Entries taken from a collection
*** Block opens ***

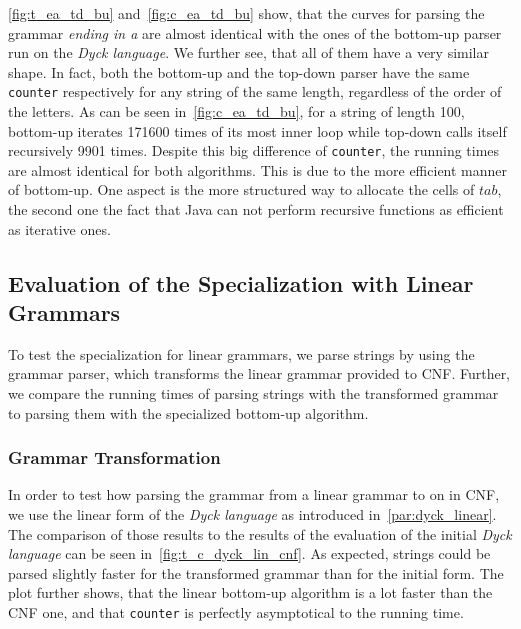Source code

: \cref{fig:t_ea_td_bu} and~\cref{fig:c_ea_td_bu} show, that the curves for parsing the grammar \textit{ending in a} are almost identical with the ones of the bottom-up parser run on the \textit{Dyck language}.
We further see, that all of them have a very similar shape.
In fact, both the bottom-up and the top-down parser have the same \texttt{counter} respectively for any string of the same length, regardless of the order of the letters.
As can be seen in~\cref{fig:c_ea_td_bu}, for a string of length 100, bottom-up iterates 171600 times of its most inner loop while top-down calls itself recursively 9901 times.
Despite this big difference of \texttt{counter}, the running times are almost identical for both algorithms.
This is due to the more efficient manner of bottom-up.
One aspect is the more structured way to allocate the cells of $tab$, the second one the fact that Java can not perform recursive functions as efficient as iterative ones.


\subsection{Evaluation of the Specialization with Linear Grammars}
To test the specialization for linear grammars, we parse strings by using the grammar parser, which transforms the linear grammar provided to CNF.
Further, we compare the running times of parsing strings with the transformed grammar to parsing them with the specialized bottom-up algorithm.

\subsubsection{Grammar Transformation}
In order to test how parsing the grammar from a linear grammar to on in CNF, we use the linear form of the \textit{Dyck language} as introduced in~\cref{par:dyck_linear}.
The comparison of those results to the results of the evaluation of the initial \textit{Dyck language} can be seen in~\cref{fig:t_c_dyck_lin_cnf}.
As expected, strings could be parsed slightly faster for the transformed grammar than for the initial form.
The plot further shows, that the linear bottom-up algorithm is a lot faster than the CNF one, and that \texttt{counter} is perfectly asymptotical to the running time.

*** Block closes ***

(Exercise details): A word-for-word restatement of the lines running from the one with "One aspect is" to the last line of the records is the whole answer.

(The completed task):
One aspect is the more structured way to allocate the cells of $tab$, the second one the fact that Java can not perform recursive functions as efficient as iterative ones.


\subsection{Evaluation of the Specialization with Linear Grammars}
To test the specialization for linear grammars, we parse strings by using the grammar parser, which transforms the linear grammar provided to CNF.
Further, we compare the running times of parsing strings with the transformed grammar to parsing them with the specialized bottom-up algorithm.

\subsubsection{Grammar Transformation}
In order to test how parsing the grammar from a linear grammar to on in CNF, we use the linear form of the \textit{Dyck language} as introduced in~\cref{par:dyck_linear}.
The comparison of those results to the results of the evaluation of the initial \textit{Dyck language} can be seen in~\cref{fig:t_c_dyck_lin_cnf}.
As expected, strings could be parsed slightly faster for the transformed grammar than for the initial form.
The plot further shows, that the linear bottom-up algorithm is a lot faster than the CNF one, and that \texttt{counter} is perfectly asymptotical to the running time.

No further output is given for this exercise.